Directions for this task = Of the entries below, restate word for word only the section that runs from the line with "1° Les frais de" to the line with "application des articles R.", counting both ends.

◆ ◆ ◆ ◆ ◆ ◆ ◆

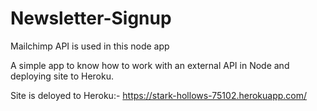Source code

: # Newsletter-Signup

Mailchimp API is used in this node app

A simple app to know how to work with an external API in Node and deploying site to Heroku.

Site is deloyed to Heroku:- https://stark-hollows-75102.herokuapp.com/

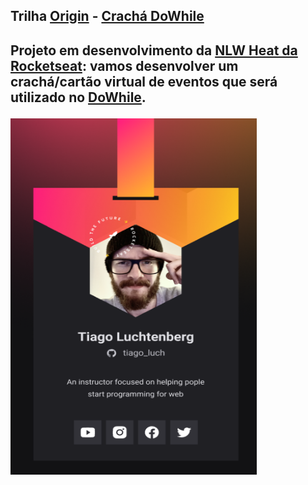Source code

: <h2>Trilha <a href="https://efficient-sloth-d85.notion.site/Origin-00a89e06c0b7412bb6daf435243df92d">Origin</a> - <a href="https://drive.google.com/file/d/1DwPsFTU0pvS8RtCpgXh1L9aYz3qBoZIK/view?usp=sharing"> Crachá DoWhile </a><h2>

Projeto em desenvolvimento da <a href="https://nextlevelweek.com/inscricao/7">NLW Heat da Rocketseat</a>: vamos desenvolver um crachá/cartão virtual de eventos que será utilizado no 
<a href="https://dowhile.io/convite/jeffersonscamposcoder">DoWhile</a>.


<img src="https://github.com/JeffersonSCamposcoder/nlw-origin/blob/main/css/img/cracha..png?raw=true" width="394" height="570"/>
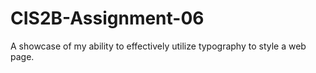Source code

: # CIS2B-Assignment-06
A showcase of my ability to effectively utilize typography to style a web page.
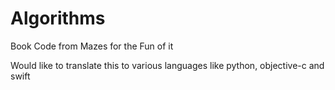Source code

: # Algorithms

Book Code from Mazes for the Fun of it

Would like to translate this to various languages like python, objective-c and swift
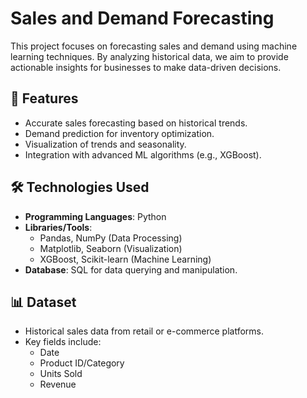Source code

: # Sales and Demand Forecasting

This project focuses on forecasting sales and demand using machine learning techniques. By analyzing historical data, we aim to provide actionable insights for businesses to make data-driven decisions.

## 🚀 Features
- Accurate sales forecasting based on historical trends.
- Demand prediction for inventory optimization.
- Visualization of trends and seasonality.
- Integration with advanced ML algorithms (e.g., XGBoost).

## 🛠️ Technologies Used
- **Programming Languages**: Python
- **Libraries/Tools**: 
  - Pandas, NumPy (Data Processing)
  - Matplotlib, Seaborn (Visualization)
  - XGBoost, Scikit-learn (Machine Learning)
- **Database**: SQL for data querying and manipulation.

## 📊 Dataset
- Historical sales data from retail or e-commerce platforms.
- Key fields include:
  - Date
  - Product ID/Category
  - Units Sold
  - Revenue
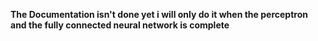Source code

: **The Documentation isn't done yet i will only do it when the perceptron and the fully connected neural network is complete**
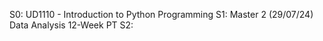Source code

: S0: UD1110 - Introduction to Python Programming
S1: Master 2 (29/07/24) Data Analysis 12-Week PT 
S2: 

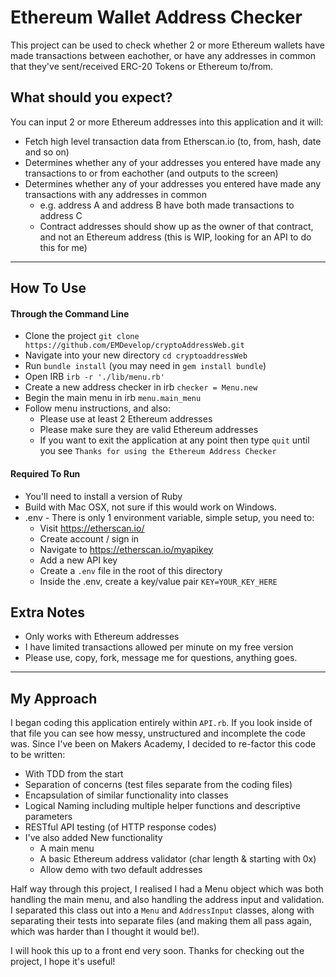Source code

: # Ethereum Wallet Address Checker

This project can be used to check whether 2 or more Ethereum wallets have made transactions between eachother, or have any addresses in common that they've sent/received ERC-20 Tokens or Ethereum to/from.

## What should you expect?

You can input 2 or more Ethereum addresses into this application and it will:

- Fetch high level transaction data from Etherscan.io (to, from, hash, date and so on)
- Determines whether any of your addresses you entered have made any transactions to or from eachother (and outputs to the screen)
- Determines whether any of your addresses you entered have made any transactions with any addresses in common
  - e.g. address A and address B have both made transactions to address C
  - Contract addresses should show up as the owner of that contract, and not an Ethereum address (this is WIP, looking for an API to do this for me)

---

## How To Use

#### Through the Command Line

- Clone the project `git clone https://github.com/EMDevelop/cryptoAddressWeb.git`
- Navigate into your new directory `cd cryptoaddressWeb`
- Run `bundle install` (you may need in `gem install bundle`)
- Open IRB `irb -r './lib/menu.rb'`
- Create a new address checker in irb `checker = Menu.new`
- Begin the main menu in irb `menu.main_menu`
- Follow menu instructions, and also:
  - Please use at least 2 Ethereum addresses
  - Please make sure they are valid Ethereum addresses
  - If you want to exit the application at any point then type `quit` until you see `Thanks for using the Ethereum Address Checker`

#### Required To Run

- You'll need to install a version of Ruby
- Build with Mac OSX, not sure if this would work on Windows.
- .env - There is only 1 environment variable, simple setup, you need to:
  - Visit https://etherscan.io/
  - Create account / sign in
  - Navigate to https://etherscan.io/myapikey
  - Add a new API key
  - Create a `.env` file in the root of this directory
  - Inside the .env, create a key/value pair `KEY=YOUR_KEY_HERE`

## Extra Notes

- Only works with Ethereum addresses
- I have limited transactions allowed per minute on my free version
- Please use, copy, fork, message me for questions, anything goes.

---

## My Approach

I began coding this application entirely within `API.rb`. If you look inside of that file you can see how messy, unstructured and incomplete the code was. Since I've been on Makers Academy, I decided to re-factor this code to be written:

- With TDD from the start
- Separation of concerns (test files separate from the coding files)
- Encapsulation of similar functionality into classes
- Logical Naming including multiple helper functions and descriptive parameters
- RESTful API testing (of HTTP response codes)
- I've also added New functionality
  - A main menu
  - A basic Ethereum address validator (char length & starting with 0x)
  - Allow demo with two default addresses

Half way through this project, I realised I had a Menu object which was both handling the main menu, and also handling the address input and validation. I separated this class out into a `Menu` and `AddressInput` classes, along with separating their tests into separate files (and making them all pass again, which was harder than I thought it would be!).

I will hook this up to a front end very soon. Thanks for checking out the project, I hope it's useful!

◆ ◆ ◆ ◆ ◆ ◆ ◆

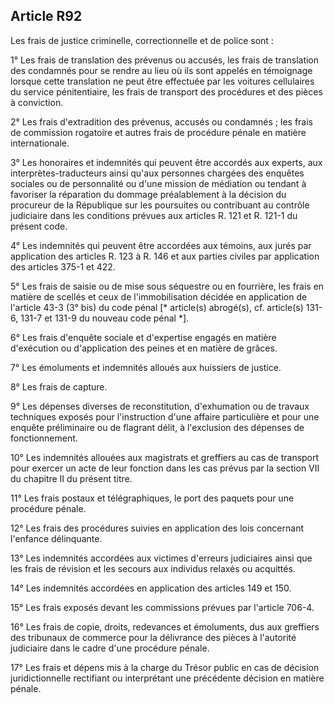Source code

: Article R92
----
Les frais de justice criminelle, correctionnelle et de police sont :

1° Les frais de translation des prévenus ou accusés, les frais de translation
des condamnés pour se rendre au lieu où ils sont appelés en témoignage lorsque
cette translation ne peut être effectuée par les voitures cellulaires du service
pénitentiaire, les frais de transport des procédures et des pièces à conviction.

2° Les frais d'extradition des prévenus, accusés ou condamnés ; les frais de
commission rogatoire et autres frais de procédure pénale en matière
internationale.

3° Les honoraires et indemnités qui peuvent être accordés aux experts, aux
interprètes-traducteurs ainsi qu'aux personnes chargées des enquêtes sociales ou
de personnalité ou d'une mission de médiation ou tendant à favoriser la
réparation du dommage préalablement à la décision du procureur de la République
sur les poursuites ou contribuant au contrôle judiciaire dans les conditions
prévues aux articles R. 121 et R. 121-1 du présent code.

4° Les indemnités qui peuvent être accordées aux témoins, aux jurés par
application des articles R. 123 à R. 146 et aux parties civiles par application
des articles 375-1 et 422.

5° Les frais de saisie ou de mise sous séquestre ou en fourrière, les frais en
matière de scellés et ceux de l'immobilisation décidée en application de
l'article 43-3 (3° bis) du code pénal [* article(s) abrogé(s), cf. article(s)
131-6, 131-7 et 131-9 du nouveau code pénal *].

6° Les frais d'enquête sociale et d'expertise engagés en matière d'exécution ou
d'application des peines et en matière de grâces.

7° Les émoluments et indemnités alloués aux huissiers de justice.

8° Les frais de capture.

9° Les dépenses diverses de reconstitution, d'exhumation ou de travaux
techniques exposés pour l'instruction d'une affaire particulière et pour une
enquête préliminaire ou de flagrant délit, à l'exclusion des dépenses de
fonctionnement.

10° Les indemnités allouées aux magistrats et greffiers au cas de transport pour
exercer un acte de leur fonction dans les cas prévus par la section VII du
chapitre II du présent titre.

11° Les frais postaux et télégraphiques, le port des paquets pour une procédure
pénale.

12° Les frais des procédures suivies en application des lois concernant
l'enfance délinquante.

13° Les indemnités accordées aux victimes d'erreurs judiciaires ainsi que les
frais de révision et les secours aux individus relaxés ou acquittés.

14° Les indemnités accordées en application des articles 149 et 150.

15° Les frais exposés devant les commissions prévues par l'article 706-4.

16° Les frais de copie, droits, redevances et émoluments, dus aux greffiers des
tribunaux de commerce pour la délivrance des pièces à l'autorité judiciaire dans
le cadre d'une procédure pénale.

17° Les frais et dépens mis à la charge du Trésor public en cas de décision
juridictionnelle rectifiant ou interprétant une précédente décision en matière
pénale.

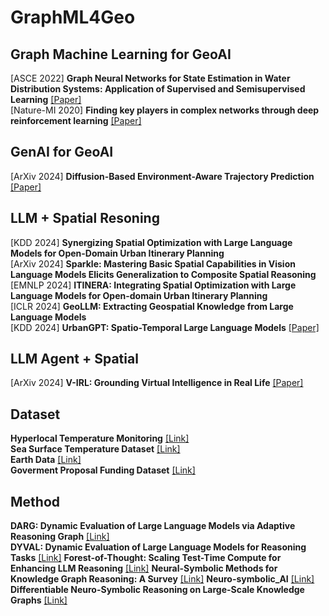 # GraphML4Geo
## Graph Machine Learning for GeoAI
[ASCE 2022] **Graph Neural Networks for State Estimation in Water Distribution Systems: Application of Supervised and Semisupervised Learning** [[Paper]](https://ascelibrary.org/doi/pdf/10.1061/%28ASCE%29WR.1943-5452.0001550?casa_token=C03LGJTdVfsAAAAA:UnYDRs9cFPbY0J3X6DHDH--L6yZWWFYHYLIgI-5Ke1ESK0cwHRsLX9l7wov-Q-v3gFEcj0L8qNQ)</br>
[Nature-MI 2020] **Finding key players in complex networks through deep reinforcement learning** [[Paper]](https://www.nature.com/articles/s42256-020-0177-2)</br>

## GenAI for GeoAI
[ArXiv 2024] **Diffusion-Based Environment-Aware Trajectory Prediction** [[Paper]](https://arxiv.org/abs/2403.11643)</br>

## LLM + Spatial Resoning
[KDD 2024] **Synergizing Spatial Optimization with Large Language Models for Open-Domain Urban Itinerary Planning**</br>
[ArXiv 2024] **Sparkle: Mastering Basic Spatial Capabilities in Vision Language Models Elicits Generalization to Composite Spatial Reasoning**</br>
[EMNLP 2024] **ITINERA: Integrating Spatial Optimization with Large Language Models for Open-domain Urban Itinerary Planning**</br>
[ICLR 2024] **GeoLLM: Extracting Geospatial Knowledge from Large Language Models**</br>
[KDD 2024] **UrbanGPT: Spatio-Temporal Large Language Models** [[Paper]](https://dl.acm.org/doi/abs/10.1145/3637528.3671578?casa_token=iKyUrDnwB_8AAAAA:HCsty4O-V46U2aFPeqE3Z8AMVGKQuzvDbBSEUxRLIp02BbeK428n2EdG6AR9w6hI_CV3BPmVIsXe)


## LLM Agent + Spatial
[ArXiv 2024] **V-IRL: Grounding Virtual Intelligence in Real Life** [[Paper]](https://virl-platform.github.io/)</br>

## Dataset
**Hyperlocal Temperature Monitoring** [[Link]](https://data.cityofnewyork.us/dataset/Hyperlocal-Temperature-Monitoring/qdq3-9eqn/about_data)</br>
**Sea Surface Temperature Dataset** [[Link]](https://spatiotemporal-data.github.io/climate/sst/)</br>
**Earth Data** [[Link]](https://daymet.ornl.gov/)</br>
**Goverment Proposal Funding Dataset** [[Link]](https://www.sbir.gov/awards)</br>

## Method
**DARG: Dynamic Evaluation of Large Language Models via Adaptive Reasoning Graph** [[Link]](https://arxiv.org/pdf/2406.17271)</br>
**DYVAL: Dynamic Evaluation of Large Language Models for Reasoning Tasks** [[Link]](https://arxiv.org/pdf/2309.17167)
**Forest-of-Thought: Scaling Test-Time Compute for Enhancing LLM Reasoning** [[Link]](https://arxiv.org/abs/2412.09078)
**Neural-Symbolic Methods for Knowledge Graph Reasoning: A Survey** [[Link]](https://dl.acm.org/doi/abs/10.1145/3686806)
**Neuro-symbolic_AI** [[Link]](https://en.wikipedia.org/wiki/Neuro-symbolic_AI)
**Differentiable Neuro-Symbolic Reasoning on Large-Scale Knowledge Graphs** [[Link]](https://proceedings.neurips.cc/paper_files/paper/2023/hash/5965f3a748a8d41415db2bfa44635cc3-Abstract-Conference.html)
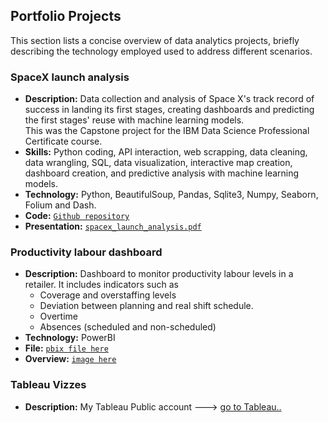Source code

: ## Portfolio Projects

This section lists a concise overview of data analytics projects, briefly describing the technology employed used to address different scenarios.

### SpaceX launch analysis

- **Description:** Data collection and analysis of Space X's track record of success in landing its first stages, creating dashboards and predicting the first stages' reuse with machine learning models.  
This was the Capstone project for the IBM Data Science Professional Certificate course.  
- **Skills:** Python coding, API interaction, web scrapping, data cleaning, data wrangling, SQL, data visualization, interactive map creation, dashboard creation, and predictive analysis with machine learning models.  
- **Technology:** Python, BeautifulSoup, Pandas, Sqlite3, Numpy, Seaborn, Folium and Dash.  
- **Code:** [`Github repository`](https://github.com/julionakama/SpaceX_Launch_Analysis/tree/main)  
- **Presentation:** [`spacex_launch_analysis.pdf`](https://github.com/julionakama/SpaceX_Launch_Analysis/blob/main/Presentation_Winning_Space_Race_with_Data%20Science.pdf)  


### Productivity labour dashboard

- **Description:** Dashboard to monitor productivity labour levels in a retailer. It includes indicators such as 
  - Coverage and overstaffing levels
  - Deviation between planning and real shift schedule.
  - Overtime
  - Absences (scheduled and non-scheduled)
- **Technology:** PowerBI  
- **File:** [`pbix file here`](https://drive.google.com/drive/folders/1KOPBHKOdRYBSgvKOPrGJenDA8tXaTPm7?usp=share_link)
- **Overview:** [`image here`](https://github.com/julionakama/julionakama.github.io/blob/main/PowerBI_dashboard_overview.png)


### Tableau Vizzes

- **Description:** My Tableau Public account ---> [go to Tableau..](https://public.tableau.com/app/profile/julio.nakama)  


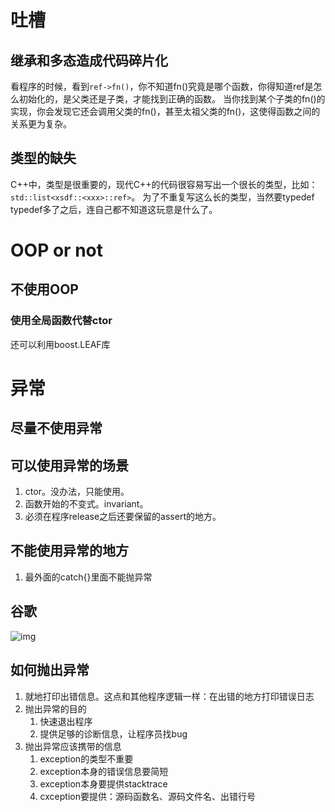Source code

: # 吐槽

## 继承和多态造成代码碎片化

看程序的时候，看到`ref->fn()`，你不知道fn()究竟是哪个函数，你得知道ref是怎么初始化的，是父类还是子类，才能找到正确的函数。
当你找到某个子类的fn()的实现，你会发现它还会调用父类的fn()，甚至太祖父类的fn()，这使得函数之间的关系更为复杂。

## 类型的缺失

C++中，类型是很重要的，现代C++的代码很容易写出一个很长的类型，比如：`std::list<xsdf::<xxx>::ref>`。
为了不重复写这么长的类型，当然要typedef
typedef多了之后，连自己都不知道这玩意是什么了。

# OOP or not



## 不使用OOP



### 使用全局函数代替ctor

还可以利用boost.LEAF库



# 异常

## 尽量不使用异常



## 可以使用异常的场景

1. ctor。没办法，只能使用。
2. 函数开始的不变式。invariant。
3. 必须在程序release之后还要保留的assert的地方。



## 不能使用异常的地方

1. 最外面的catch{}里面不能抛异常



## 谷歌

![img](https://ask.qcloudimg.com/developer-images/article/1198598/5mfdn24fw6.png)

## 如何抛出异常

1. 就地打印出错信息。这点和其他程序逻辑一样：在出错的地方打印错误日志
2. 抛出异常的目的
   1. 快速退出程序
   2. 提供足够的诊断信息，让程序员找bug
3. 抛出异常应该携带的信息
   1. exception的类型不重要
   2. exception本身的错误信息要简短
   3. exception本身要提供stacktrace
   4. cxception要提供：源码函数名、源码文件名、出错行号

◆ ◆ ◆ ◆ ◆ ◆ ◆

Solution to the problem =
1° Les frais de translation des prévenus ou accusés, les frais de translation
des condamnés pour se rendre au lieu où ils sont appelés en témoignage lorsque
cette translation ne peut être effectuée par les voitures cellulaires du service
pénitentiaire, les frais de transport des procédures et des pièces à conviction.

2° Les frais d'extradition des prévenus, accusés ou condamnés ; les frais de
commission rogatoire et autres frais de procédure pénale en matière
internationale.

3° Les honoraires et indemnités qui peuvent être accordés aux experts, aux
interprètes-traducteurs ainsi qu'aux personnes chargées des enquêtes sociales ou
de personnalité ou d'une mission de médiation ou tendant à favoriser la
réparation du dommage préalablement à la décision du procureur de la République
sur les poursuites ou contribuant au contrôle judiciaire dans les conditions
prévues aux articles R. 121 et R. 121-1 du présent code.

4° Les indemnités qui peuvent être accordées aux témoins, aux jurés par
application des articles R. 123 à R. 146 et aux parties civiles par application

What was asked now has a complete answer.